La democracia en Cuba

Cuando la actual reintegración de la isla a la comunidad internacional se estabilice, un nuevo orden social se habrá constituido en Cuba. Un nuevo orden que tendrá sus favorecidos y sus desfavorecidos y que acentuará aún más la estratificación que se vive desde los años noventa. Habrá todo tipo de clases y estamentos, y las diferencias entre unos y otros no serán solo económicas, también serán sociales y políticas. La administración de los conflictos que se generarán no podrá apelar solo al gasto público, la distribución del ingreso o la seguridad social. Tendrá que ofrecer un pacto democrático.

Poco a poco la transición a la democracia se vuelve un imperativo de la gobernabilidad del país. Todo orden social nuevo demanda un nuevo régimen político y en Cuba la sociedad ha cambiado, pero el Estado sigue respondiendo al formato soviético de partido único, control de la sociedad civil y la esfera pública y represión sistemática de una oposición inconstitucional y, por tanto, ilegal. Cualquier modalidad de tránsito democrático requiere de una reforma constitucional, en sus derechos civiles y políticos, que represente más equitativamente a la ciudadanía real.

La dificultad de una reforma política, por moderada que se imagine, es que depende del propio Gobierno. Un Gobierno que, en vez de propiciar una democratización del país, persiste en los arrestos preventivos y las golpizas contra los disidentes. A la reticencia a una reforma política se suma el desencuentro entre reformistas y opositores. La oposición desconfía de cualquier reforma oficial, aunque amplíe derechos civiles y políticos, mientras que los reformistas, como los gobernantes, no reconocen a los opositores como actores legítimos.

Hasta ahora la posibilidad de una reforma política solo ha circulado como promesa. Se ha dicho que en el próximo Congreso del Partido Comunista de Cuba, en abril de 2016, podría abrirse la puerta a una ley electoral que restrinja la intervención de las “comisiones de candidatura” en la elección de diputados a la Asamblea Nacional. También podría introducirse el mecanismo de la reelección inmediata limitada, por dos quinquenios, en todos los cargos públicos. Sectores reformistas han demandado también la elección directa del jefe de Estado.

Cualquier reforma entre abril de 2016 y febrero de 2018, cuando se instale la nueva Asamblea Nacional, tendrá poco impacto en la sucesión de poderes y la conformación del Consejo de Estado. Solo la elección directa del presidente podría tener algún reflejo en la instalación del nuevo Gobierno, ya que si la ciudadanía interviene en el sufragio, sin mediar un Parlamento progubernamental, los resultados electorales podrían dejar ver diversas corrientes dentro de la élite y liderazgos minoritarios o de mayoría relativa.

Si además de una reforma electoral se intenta una nueva ley de asociaciones, antes de la sucesión de febrero de 2018, que permita a la oposición y a la sociedad civil movilizarse más libremente y exponer sus programas, el paso a un régimen político más pluralista podría acelerarse.
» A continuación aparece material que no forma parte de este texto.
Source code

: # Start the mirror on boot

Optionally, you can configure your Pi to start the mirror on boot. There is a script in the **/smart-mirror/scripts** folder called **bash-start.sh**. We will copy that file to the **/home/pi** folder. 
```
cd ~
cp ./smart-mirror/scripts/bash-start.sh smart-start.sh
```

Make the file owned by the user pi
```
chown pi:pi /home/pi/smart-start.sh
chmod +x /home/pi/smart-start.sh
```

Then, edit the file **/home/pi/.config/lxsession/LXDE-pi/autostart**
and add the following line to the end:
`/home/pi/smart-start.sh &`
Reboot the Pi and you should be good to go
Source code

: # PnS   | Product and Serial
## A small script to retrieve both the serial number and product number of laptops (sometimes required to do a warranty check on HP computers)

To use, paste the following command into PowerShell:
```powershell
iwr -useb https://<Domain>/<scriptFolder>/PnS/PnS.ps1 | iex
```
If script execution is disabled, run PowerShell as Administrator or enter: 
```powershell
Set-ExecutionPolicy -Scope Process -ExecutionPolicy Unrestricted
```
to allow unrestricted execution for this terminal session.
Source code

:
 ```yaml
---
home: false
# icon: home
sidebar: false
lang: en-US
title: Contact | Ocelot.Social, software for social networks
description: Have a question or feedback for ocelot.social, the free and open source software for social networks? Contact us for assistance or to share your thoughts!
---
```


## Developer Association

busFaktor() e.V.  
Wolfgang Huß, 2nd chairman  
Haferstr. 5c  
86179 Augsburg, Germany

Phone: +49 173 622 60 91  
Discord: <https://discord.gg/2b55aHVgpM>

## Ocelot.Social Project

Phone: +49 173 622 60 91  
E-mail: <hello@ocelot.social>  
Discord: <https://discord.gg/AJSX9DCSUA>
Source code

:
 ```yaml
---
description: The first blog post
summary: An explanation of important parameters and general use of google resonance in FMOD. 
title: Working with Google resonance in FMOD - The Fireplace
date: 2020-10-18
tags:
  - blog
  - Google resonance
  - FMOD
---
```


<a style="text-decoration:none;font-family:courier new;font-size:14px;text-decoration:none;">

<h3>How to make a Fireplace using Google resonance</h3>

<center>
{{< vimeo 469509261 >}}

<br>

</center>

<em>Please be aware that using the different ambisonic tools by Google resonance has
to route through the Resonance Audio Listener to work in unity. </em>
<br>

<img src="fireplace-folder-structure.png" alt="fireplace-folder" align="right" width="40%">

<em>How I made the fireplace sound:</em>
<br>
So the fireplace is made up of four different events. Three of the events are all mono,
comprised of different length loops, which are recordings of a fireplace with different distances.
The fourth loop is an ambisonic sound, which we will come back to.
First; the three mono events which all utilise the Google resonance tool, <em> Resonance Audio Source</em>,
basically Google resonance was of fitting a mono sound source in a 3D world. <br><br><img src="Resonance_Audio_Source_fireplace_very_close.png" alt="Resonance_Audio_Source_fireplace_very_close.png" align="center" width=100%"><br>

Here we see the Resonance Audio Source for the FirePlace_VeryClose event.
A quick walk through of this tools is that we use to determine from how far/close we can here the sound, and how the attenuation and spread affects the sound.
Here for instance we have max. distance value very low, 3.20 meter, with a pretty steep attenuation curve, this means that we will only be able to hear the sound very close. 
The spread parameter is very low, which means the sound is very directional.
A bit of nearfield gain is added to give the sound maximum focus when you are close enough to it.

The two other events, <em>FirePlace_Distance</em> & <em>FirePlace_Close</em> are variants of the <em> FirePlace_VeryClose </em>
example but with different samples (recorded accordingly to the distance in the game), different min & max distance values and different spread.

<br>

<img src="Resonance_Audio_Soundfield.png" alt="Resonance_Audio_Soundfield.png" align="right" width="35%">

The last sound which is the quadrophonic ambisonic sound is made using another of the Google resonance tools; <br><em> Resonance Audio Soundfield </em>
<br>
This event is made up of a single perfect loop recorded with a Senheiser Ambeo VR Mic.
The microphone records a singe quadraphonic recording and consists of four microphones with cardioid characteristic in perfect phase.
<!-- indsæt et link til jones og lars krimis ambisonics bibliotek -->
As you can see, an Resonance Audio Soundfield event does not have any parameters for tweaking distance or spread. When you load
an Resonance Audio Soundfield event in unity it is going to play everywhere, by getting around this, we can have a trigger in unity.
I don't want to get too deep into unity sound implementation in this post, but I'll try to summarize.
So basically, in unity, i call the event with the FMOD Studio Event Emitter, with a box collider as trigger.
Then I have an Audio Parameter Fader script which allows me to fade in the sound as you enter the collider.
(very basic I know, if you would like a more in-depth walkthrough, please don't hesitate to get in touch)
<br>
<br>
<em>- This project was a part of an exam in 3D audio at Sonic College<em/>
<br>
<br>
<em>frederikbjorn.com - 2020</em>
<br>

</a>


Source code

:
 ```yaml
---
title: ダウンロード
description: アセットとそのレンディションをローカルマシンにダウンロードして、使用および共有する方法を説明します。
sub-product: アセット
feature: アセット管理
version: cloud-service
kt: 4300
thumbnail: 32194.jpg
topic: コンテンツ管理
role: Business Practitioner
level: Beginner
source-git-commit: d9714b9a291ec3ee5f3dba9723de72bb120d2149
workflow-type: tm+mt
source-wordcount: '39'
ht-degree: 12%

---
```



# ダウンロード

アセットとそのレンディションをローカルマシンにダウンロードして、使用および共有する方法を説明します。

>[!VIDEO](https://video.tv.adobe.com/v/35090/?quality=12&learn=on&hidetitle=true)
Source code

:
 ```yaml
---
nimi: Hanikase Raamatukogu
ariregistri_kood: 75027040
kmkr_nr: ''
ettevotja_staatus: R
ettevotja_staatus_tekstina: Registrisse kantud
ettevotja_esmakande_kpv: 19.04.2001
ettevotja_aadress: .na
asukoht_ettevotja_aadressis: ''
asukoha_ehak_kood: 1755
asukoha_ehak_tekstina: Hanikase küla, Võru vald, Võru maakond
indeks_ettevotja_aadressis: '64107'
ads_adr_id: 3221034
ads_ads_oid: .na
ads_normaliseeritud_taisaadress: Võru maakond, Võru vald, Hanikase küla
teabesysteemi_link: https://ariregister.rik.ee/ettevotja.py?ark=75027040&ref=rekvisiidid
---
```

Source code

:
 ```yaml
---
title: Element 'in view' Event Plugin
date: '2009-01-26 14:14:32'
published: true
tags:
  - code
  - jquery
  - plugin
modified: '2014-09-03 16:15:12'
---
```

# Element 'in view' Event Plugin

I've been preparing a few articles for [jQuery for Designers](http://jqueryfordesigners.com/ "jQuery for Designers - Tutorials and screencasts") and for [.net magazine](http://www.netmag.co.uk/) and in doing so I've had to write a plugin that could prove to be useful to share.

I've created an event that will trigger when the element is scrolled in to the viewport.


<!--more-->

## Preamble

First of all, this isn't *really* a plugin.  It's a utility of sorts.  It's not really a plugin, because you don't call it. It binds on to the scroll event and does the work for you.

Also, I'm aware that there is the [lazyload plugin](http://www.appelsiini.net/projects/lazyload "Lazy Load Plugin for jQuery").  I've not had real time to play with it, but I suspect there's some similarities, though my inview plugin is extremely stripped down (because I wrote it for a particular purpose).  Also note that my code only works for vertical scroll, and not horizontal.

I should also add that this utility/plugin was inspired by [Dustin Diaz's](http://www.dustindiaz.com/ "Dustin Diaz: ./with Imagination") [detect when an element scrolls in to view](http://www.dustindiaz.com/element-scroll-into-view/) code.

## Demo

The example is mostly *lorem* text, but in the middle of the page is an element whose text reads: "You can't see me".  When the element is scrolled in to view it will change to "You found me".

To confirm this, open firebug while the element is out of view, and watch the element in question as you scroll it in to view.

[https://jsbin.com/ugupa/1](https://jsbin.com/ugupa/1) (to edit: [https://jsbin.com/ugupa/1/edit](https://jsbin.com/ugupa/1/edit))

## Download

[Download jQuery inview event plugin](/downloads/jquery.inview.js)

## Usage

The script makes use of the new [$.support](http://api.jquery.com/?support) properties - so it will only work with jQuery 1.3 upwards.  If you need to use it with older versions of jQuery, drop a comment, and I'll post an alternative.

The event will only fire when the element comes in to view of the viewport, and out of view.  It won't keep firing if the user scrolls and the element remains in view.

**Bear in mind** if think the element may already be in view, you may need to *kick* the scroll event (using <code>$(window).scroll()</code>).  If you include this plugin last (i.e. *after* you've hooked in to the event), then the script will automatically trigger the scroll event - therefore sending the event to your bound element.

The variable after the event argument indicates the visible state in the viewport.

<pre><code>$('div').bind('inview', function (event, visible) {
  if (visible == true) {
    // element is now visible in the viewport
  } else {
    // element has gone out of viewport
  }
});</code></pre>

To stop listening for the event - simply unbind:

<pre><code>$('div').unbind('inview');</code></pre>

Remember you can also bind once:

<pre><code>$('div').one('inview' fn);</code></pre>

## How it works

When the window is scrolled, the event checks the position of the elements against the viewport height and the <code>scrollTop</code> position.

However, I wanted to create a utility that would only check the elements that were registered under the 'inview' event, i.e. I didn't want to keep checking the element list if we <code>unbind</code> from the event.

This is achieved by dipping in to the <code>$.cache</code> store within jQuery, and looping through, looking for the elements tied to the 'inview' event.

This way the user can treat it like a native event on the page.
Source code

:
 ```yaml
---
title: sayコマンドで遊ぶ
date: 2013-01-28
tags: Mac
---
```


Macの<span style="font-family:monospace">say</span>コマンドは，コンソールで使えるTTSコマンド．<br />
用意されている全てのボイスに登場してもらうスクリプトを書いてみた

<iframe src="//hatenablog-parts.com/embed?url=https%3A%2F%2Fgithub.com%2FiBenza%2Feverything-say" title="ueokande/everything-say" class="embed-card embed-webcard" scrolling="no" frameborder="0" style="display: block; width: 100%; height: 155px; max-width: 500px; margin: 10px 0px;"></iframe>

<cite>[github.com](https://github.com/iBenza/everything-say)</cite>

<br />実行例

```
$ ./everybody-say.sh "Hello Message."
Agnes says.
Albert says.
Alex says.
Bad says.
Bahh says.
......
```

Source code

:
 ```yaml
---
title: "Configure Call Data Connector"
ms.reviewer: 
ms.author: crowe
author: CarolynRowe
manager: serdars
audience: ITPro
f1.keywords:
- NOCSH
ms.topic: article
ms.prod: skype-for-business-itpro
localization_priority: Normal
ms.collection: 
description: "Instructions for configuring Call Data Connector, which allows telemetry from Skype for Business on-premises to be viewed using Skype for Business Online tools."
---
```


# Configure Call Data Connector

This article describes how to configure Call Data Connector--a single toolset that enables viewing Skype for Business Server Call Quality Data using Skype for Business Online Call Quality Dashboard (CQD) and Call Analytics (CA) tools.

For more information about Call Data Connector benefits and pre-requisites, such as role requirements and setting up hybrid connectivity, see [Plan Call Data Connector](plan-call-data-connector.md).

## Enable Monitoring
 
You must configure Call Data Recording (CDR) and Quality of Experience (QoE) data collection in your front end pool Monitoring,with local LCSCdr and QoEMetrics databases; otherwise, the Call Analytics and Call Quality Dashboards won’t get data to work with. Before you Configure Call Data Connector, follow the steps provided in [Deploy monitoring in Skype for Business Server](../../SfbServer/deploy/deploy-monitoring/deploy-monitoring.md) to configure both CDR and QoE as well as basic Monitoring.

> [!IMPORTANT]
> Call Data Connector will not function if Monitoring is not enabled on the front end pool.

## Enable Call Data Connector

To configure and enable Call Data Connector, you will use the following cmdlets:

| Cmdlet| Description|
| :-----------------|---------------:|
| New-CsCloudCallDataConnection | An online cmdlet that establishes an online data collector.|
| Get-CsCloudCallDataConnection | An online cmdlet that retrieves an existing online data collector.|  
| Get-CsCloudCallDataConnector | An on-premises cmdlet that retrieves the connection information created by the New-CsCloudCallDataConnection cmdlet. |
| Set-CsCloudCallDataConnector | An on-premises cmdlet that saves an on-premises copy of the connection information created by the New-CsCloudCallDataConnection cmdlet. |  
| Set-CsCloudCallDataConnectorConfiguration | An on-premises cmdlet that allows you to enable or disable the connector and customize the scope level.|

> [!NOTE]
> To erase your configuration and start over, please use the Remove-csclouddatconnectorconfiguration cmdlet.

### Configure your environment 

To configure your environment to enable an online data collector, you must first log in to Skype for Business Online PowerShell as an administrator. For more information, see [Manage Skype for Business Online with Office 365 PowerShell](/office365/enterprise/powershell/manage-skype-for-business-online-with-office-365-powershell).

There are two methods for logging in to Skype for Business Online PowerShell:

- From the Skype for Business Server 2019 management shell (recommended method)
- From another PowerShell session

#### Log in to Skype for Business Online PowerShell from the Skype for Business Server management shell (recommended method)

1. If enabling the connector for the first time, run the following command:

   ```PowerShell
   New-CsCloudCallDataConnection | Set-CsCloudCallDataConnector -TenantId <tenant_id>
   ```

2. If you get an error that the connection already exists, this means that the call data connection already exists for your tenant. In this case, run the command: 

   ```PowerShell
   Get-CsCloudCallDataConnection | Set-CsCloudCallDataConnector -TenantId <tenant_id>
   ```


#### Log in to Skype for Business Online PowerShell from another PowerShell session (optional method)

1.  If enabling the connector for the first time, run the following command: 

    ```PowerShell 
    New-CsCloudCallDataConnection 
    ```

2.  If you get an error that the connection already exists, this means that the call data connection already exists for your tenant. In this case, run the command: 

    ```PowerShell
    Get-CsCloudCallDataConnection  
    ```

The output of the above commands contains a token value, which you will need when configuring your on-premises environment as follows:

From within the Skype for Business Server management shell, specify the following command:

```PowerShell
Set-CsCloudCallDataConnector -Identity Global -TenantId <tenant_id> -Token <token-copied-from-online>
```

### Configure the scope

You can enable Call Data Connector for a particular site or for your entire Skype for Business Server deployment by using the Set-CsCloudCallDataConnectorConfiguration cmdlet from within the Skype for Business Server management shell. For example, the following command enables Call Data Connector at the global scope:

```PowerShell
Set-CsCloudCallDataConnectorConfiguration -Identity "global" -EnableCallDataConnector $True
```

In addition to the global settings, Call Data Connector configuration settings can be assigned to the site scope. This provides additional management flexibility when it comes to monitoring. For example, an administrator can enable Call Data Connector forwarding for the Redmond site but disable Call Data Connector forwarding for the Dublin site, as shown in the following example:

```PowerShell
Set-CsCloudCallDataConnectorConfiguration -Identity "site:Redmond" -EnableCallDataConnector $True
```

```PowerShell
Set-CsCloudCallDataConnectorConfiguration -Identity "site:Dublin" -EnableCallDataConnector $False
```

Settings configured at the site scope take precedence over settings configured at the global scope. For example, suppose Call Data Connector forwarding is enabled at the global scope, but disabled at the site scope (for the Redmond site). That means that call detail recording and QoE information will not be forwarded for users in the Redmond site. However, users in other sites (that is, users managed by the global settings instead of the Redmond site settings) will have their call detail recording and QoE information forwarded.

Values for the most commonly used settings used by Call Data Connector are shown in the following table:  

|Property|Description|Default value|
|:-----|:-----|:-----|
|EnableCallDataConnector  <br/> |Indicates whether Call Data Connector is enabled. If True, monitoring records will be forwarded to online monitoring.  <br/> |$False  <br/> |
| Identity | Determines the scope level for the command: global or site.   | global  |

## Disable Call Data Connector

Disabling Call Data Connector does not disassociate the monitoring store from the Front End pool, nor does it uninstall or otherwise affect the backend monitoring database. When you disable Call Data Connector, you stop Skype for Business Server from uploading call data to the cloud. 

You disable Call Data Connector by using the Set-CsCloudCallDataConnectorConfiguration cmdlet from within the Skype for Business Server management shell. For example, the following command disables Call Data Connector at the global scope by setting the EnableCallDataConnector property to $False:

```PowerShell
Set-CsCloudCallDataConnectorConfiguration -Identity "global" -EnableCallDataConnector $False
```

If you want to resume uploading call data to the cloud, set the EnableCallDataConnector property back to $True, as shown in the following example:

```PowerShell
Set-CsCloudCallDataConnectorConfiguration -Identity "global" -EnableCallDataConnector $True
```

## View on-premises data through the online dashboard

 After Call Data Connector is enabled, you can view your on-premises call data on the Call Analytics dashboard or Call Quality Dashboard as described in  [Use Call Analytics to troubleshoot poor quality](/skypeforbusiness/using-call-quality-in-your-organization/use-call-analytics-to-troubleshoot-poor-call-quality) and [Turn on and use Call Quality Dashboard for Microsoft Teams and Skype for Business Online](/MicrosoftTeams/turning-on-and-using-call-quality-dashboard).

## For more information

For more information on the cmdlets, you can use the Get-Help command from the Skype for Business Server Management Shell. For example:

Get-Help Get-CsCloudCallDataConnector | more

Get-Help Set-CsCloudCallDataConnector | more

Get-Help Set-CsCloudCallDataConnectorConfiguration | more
Una elección directa, bajo una nueva ley de asociaciones, permitiría que sectores críticos muestren sus preferencias por unos, otros o ninguno de los candidatos, aunque todos formen parte de la misma clase política hegemónica.

Todo esto suena más a fantasía que a realidad, pero los tiempos no juegan a favor del inmovilismo. Sea quien sea el sucesor en febrero de 2018, tendrá vacíos de legitimidad y liderazgo si su elección no se realiza con un mínimo desplazamiento al pluralismo. La legitimidad de Fidel y Raúl Castro tiene un origen histórico, que no comparte ninguno de los sucesores, y aun así, el segundo Castro debió alterar no pocas premisas del primero para lograr respaldo internacional y consenso interno. El sucesor se verá bajo una presión mayor de cambio por parte de esa comunidad internacional que hoy parece conformarse con poco.

El peor diagnóstico que podría hacer la élite cubana es que para contener la presión interna y externa de cambio solo basta una sucesión generacional en la jefatura del Estado. La comunidad internacional y la ciudadanía de la isla exigirán más que un nuevo rostro: exigirán una mayor distribución del poder. La diversidad de intereses que está generando el mercado, junto con la estratificación social, además de la inevitable y ascendente heterogeneidad política, que produce el mayor contacto con la emigración y con el mundo, se traducirán en incentivos para la democratización de la isla.

Rafael Rojas es historiador. Acaba de publicar Historia mínima de la revolución cubana (Turner).